ABOUT THIS TASK. Determine how many lines in the entries below include "first". The reply should be that number and nothing else.

SUPPLIED DATA.

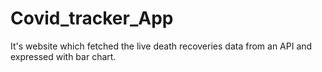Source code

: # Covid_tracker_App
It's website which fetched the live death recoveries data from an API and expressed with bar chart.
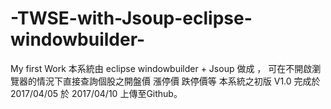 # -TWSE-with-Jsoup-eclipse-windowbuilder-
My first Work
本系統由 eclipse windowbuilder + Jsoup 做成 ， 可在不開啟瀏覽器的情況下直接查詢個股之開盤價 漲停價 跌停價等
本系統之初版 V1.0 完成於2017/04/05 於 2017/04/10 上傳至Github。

--

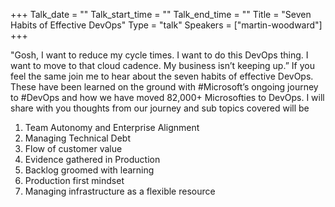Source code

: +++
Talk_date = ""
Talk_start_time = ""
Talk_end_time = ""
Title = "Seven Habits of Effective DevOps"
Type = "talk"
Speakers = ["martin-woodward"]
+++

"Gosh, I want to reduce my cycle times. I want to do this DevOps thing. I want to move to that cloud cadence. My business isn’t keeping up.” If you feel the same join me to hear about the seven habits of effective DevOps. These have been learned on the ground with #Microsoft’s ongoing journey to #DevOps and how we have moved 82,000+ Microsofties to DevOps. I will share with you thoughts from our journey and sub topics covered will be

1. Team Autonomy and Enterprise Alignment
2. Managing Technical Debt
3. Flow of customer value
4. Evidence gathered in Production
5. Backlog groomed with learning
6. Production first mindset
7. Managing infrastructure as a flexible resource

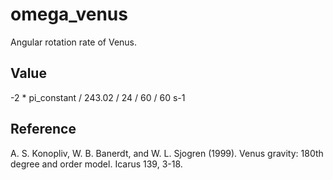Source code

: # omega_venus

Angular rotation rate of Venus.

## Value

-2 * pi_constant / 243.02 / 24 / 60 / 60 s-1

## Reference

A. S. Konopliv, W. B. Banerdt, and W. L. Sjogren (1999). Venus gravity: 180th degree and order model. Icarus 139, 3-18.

RESPONSE TO THIS TASK. 2